The Photo Of The Alleged Iranian Spy: A Followup
Tuesday, October 8, 2013 at 6:00AM
Hany Farid in Forensic techniques

Last week I discussed questions surrounding the photo of an accused Iranian spy. At first glance the shadows in the photo seem somewhat odd, but a forensic shadow analysis revealed that the shadows are physically plausible. Here I show how this analysis can be further refined to provide even stronger evidence of this photo’s viability.

[Source: The Blaze]

In the above photo, the shadow of the telephone pole may seem at a peculiar angle as compared to the man’s shadow. Shown below is the result of a forensic shadow analysis used to determine if these shadows are physically plausible. The cast shadow from the pole, car, and man (red dots) and the attached shadows on the man’s shoulders (white dots), each constrain the projected location of the light source. Because these constraints have a common intersection (the black outlined region), the shadows in this photo are physically consistent.

We know from this analysis that the shadows in this scene are physically possible and that the projection of the light source is somewhere in the outlined black region (the intersection of the shadow constraints). Because this intersection is not a single point (and in fact extends upwards to infinity) it is possible that the shadows are in fact not consistent with a single light source, but arose from two different light sources each of which happen to be contained within the same region. As such, the smaller that we can make the intersection of the constraints the more likely it will be that we will detect inconsistent shadows.

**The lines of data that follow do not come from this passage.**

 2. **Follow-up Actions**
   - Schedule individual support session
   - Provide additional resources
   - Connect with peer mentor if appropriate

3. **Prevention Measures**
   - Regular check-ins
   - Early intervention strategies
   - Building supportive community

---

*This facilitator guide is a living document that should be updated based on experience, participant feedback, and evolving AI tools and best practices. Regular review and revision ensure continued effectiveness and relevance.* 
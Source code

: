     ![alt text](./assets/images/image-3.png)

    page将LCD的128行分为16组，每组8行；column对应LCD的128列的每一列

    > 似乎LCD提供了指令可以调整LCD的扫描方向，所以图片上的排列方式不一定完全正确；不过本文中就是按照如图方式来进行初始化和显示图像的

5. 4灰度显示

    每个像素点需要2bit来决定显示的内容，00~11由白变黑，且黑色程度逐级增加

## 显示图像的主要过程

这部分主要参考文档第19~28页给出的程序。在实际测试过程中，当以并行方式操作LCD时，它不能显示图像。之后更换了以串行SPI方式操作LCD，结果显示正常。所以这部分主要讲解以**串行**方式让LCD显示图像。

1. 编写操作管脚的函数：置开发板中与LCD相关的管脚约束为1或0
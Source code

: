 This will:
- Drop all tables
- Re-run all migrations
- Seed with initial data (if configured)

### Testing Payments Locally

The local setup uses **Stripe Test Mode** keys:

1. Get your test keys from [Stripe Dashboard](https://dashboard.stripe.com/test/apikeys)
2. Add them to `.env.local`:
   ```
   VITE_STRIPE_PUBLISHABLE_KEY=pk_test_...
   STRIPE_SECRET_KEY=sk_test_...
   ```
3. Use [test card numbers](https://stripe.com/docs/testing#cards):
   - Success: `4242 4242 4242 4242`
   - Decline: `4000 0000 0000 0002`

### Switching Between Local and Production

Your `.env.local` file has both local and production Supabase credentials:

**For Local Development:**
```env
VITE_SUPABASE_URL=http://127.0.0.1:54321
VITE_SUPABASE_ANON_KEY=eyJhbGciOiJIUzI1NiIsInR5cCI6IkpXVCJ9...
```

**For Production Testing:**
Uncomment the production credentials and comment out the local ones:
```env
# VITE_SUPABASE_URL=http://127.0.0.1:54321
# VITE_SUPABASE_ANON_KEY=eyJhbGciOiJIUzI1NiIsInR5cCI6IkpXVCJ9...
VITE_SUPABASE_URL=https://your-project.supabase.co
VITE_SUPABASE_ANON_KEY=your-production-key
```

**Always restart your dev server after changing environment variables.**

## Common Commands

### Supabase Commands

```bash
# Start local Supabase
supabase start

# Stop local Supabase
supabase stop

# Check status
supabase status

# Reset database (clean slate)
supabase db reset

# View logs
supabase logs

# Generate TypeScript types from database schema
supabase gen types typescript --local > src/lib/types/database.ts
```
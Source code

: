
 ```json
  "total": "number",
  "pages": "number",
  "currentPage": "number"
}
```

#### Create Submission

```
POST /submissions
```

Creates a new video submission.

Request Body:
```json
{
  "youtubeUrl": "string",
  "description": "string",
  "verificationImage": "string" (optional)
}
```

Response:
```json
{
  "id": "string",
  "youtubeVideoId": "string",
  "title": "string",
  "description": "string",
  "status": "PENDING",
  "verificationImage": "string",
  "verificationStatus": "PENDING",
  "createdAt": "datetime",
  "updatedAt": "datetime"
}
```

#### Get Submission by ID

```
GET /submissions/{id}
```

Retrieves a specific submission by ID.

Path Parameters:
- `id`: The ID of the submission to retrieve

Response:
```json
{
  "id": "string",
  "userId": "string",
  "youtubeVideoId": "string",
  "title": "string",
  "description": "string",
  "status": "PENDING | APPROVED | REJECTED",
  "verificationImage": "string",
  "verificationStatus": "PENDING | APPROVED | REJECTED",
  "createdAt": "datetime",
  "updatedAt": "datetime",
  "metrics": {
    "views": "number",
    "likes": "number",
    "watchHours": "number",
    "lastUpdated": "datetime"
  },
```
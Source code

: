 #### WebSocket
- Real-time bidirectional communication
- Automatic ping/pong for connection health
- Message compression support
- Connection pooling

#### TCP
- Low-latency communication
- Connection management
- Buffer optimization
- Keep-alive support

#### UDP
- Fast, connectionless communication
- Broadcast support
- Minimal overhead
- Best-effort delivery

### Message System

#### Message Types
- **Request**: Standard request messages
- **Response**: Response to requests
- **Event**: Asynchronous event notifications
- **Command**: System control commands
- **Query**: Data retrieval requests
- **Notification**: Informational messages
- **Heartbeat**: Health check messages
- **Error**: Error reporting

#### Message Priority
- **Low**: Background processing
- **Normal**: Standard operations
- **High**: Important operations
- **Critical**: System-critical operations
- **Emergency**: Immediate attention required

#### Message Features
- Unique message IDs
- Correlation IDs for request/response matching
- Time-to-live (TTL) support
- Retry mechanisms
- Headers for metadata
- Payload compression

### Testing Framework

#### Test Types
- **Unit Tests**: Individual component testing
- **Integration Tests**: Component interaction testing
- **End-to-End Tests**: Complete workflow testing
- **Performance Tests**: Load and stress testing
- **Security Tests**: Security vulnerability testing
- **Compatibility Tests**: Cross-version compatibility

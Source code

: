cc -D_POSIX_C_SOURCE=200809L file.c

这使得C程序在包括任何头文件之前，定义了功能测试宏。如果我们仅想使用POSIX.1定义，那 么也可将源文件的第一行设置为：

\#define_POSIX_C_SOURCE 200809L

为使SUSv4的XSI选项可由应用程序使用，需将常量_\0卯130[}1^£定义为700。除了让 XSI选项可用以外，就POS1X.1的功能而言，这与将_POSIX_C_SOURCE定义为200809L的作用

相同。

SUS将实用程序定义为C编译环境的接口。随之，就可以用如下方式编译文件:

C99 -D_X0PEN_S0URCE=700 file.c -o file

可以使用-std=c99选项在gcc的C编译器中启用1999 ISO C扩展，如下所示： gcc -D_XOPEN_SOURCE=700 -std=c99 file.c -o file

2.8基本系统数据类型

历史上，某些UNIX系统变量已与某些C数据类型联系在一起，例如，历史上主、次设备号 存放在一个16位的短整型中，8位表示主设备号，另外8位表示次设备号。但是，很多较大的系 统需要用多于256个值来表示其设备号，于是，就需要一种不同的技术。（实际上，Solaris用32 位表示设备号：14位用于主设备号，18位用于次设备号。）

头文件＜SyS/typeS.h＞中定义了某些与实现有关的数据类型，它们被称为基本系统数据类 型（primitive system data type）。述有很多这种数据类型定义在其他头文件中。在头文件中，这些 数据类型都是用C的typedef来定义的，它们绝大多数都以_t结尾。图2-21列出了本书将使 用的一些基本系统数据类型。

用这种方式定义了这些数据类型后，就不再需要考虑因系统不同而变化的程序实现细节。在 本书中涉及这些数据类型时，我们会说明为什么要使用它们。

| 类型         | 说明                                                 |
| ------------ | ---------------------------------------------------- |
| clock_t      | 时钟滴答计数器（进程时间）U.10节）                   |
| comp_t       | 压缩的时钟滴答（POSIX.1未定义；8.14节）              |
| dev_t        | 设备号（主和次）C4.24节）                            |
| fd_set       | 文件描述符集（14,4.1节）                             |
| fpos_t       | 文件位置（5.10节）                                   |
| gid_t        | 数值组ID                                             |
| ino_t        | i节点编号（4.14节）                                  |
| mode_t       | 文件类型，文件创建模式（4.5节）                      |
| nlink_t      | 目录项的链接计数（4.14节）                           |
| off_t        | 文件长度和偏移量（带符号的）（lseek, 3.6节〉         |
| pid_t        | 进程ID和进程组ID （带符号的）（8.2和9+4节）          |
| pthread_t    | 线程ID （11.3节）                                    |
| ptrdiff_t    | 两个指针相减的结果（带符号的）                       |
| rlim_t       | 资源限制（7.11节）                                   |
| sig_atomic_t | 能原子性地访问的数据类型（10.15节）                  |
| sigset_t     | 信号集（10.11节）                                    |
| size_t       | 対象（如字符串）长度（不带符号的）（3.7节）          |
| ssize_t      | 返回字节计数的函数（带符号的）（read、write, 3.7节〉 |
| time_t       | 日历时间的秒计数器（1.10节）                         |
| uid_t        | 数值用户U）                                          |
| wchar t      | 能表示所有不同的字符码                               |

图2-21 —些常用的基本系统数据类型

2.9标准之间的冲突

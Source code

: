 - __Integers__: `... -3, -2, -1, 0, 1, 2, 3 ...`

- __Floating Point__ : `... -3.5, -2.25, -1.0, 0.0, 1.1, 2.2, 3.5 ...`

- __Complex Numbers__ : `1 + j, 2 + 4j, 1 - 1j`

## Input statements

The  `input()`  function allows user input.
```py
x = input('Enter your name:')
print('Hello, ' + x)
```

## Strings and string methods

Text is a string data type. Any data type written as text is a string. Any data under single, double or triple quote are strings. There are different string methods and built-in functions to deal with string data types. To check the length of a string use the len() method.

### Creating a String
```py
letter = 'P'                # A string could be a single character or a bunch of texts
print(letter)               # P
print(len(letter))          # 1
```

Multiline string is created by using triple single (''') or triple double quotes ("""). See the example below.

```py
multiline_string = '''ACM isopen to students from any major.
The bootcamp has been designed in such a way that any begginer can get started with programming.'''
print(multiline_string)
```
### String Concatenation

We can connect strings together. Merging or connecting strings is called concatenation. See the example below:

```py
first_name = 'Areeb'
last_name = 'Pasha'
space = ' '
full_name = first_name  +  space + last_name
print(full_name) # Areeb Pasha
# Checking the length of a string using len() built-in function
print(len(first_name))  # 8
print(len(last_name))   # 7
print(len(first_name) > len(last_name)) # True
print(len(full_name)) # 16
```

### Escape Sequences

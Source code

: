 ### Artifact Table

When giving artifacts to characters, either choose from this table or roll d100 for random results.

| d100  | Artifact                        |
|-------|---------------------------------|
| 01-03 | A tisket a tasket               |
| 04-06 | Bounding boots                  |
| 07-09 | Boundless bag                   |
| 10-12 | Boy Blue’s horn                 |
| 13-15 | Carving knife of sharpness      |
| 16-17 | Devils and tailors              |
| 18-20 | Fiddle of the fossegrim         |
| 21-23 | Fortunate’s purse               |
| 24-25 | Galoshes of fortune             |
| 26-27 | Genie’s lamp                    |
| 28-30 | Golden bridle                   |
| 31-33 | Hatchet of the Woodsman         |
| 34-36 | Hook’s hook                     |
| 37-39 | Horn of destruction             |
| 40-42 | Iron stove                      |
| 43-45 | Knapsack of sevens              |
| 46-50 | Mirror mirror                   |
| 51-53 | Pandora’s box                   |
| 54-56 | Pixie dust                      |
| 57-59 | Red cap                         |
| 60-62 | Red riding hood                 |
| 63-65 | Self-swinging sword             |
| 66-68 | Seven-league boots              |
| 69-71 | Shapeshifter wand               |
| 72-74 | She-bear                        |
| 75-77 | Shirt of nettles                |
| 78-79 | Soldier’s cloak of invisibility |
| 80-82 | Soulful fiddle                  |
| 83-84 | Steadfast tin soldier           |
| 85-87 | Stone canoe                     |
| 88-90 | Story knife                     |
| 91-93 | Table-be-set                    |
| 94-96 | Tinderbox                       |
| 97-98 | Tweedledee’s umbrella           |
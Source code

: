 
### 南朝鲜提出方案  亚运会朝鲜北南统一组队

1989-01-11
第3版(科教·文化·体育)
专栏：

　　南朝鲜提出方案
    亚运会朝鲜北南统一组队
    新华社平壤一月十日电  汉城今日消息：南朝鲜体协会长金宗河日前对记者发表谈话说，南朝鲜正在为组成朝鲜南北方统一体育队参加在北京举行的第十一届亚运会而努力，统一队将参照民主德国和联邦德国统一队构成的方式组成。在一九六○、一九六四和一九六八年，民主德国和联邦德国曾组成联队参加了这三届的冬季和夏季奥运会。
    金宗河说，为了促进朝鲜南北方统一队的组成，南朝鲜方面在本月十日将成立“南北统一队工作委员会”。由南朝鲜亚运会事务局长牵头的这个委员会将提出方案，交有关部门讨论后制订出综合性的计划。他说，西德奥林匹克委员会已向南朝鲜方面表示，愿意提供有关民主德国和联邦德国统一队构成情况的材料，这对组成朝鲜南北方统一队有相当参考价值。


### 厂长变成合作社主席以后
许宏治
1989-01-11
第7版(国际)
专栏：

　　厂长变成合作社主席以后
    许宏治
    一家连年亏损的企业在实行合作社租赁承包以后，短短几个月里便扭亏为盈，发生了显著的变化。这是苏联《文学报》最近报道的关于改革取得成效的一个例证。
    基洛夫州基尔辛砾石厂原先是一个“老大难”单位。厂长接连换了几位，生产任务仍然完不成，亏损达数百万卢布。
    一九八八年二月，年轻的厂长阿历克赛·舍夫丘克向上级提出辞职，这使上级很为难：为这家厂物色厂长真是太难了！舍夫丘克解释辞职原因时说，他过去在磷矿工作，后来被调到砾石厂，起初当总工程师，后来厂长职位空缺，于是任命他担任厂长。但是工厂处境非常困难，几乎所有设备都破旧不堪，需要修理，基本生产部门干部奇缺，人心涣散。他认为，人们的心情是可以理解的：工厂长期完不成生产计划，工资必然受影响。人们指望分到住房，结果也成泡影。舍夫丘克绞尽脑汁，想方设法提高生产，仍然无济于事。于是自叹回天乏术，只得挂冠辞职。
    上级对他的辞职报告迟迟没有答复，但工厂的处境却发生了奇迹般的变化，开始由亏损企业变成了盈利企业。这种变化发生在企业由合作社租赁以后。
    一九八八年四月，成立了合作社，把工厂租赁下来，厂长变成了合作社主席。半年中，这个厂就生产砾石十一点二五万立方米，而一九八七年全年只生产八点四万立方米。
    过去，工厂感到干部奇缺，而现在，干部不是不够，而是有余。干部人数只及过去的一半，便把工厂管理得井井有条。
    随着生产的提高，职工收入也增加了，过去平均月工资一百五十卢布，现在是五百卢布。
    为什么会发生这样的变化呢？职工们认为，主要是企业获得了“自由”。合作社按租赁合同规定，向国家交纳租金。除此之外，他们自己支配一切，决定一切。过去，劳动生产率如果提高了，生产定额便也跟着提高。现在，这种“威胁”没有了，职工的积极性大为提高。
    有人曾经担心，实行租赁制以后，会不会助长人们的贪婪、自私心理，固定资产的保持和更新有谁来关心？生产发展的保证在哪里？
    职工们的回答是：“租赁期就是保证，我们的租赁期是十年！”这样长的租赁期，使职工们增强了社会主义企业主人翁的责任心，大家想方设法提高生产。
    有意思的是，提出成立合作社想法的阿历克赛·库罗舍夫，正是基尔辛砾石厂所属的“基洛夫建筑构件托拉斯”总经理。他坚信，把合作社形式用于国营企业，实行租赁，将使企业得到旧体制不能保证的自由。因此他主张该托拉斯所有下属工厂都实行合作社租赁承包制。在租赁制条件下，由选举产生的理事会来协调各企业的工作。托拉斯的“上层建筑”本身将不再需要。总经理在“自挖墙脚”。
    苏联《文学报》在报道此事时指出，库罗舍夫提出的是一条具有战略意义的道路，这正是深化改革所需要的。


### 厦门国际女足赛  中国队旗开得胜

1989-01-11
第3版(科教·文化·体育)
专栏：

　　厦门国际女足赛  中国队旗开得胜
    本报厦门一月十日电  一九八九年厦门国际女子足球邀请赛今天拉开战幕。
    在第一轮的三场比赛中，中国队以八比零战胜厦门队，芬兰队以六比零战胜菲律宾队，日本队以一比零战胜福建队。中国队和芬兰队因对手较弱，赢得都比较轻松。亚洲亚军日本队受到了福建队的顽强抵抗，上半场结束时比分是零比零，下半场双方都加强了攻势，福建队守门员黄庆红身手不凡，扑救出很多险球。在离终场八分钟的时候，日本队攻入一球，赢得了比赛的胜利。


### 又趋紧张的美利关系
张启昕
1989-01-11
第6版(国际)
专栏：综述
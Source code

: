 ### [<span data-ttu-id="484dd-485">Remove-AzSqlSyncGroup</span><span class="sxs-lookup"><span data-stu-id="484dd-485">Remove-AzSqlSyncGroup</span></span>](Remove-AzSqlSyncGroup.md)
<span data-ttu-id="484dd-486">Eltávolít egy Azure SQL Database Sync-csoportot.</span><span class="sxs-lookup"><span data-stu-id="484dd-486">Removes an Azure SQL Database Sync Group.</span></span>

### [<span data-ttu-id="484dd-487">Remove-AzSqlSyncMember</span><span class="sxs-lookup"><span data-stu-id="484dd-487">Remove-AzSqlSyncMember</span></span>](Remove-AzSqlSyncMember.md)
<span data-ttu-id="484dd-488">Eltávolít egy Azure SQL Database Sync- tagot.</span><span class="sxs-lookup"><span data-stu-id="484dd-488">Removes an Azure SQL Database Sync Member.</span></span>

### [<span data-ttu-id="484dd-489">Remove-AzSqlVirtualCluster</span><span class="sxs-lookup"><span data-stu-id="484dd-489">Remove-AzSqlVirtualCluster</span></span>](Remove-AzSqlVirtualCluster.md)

As shown below, by simply adding two more constraints from the shadows on the man’s leg we can significantly reduce the constraint intersection size. This makes it that much less likely that this photo is a fake.

It can be challenging to narrowly constrain the projected light source, in part because the shadow to object correspondence can often be ambigous leading to broad individual constraints. As such, the more shadows that can be specified, the more narrow the viable region of the light source will be. This in turn will make it more likely to detect a forgery.